MCPH1 (also known as BRIT1) is a DNA damage response protein critical for proper brain development. Mutations cause primary microcephaly, a condition characterized by significantly reduced head circumference due to impaired neurogenesis.
MCPH1 has several key structural features:
- N-terminal BRCT domains (x2) - DNA damage response
- BRC1-like domain - regulates BRCT function
- Chromatin binding domain - mediates chromatin association
- Phosphorylation sites - ATM/ATR target sites
- Nuclear localization signal - nuclear import
The protein functions as a scaffold for DNA repair proteins.
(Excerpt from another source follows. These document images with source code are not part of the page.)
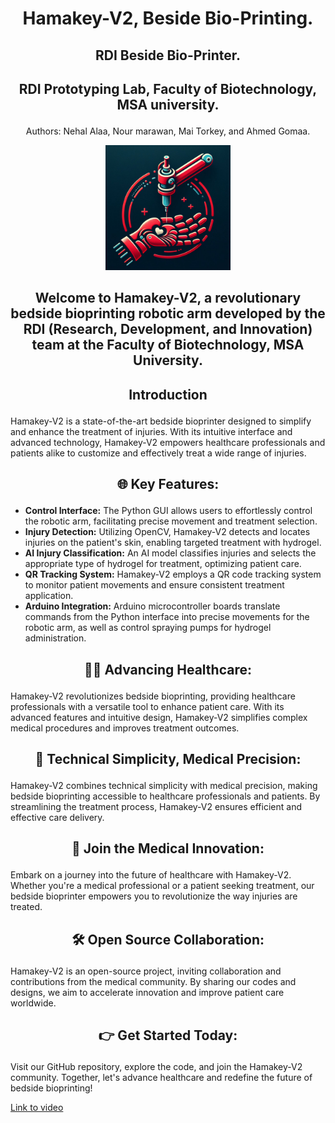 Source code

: # **<p align="center"> Hamakey-V2, Beside Bio-Printing.</p>**

## <p align="center"> RDI  Beside Bio-Printer. </p>


## <p align="center"> RDI Prototyping Lab, Faculty of Biotechnology, MSA university. </p>

<p align="center"> Authors: Nehal Alaa, Nour marawan, Mai Torkey, and  Ahmed Gomaa. </p>

<p align="center">
  <img src="Hamakey LOGO.PNG" width="200" height="200">
</p>

## **<p align="center"> Welcome to Hamakey-V2, a revolutionary bedside bioprinting robotic arm developed by the RDI (Research, Development, and Innovation) team at the Faculty of Biotechnology, MSA University.</p>**


## **<p align="center"> Introduction </p>**
Hamakey-V2 is a state-of-the-art bedside bioprinter designed to simplify and enhance the treatment of injuries. With its intuitive interface and advanced technology, Hamakey-V2 empowers healthcare professionals and patients alike to customize and effectively treat a wide range of injuries.

## **<p align="center"> 🌐 Key Features: </p>**
- **Control Interface:** The Python GUI allows users to effortlessly control the robotic arm, facilitating precise movement and treatment selection.
- **Injury Detection:** Utilizing OpenCV, Hamakey-V2 detects and locates injuries on the patient's skin, enabling targeted treatment with hydrogel.
- **AI Injury Classification:** An AI model classifies injuries and selects the appropriate type of hydrogel for treatment, optimizing patient care.
- **QR Tracking System:** Hamakey-V2 employs a QR code tracking system to monitor patient movements and ensure consistent treatment application.
- **Arduino Integration:** Arduino microcontroller boards translate commands from the Python interface into precise movements for the robotic arm, as well as control spraying pumps for hydrogel administration.

## **<p align="center"> 👩‍⚕️ Advancing Healthcare: </p>**
Hamakey-V2 revolutionizes bedside bioprinting, providing healthcare professionals with a versatile tool to enhance patient care. With its advanced features and intuitive design, Hamakey-V2 simplifies complex medical procedures and improves treatment outcomes.

## **<p align="center"> 🔧 Technical Simplicity, Medical Precision: </p>**
Hamakey-V2 combines technical simplicity with medical precision, making bedside bioprinting accessible to healthcare professionals and patients. By streamlining the treatment process, Hamakey-V2 ensures efficient and effective care delivery.

## **<p align="center"> 🚀 Join the Medical Innovation: </p>**
Embark on a journey into the future of healthcare with Hamakey-V2. Whether you're a medical professional or a patient seeking treatment, our bedside bioprinter empowers you to revolutionize the way injuries are treated.

## **<p align="center"> 🛠️ Open Source Collaboration: </p>**
Hamakey-V2 is an open-source project, inviting collaboration and contributions from the medical community. By sharing our codes and designs, we aim to accelerate innovation and improve patient care worldwide.

## **<p align="center"> 👉 Get Started Today: </p>**
Visit our GitHub repository, explore the code, and join the Hamakey-V2 community. Together, let's advance healthcare and redefine the future of bedside bioprinting!



[Link to video]()


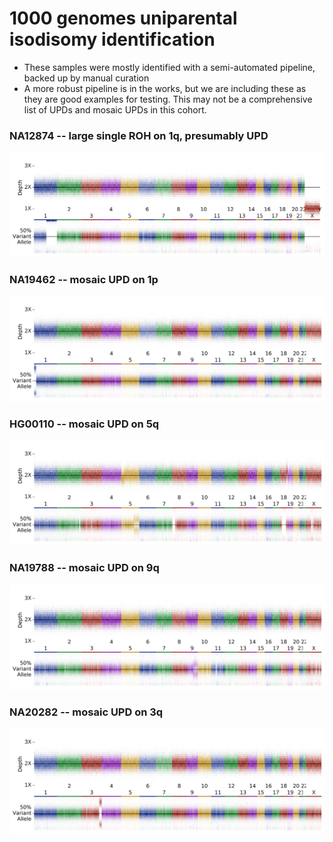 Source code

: # 1000 genomes uniparental isodisomy identification
* These samples were mostly identified with a semi-automated pipeline, backed up by manual curation 
* A more robust pipeline is in the works, but we are including these as they are good examples for testing. This may not be a comprehensive list of UPDs and mosaic UPDs in this cohort. 

### NA12874 -- large single ROH on 1q, presumably UPD


![png](plots/1kg_sample_UPD_3_0.png)


### NA19462 -- mosaic UPD on 1p


![png](plots/1kg_sample_UPD_5_0.png)


### HG00110 -- mosaic UPD on 5q


![png](plots/1kg_sample_UPD_7_0.png)


### NA19788 -- mosaic UPD on 9q


![png](plots/1kg_sample_UPD_9_0.png)


### NA20282 -- mosaic UPD on 3q


![png](plots/1kg_sample_UPD_11_0.png)

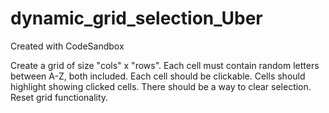 # dynamic_grid_selection_Uber
Created with CodeSandbox


Create a grid of size "cols" x "rows".
Each cell must contain random letters between A-Z, both included.
Each cell should be clickable.
Cells should highlight showing clicked cells.
There should be a way to clear selection.
Reset grid functionality.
During brain development, MCPH1 performs critical functions:
- DNA damage response - activates checkpoint signaling
- Neurogenesis - regulates neural progenitor cell proliferation
- Chromatin remodeling - controls gene expression
- Centrosome function - proper mitotic spindle orientation
- Apoptosis regulation - prevents excessive cell death
Autosomal recessive disorder:
- Head circumference - >3 SD below mean
- Brain volume - reduced by 50-70%
- Intelligence - typically mild to moderate intellectual disability
- Other features - normal facial features, no major malformations
- Impaired neurogenesis - reduced neural progenitor proliferation
- Premature differentiation - early exit from cell cycle
- Increased apoptosis - excessive neural progenitor cell death
- DNA damage sensitivity - impaired checkpoint activation
- ** spindle orientation defects** - asymmetric cell division issues
- MCPH1 acts as tumor suppressor
- Altered expression in various cancers
- Role in genomic stability
- Potential role in neuronal DNA repair
- May be relevant to age-related neurodegeneration
- DNA damage accumulation in AD/PD
- Gene therapy - restore MCPH1 expression
- Cell cycle modulators - enhance neurogenesis
- Neuroprotective agents - support neuron survival
- Early intervention - critical period for treatment
- Jackson AP, et al. (2002). "Identification of microcephalin, a protein implicated in determining brain size." Nature. 418(6899):50-55. DOI:10.1038/nature00801
- Woods CG, et al. (2005). "Primary autosomal recessive microcephaly (MCPH) maps to chromosome 8p22-pter." Am J Hum Genet. 77(3):477-481. DOI:10.1086/444547
- Neitzel H, et al. (2002). "Autozygosity mapping, genome-wide, in a consanguineous Pakistani family with primary microcephaly." J Med Genet. 39(1):44-48. DOI:10.1136/jmg.39.1.44
The study of Mcph1 Protein has evolved significantly over the past decades. Research in this area has revealed important insights into the underlying mechanisms of neurodegeneration and continues to drive therapeutic development.
Historical context and key discoveries in this field have shaped our current understanding and will continue to guide future research directions.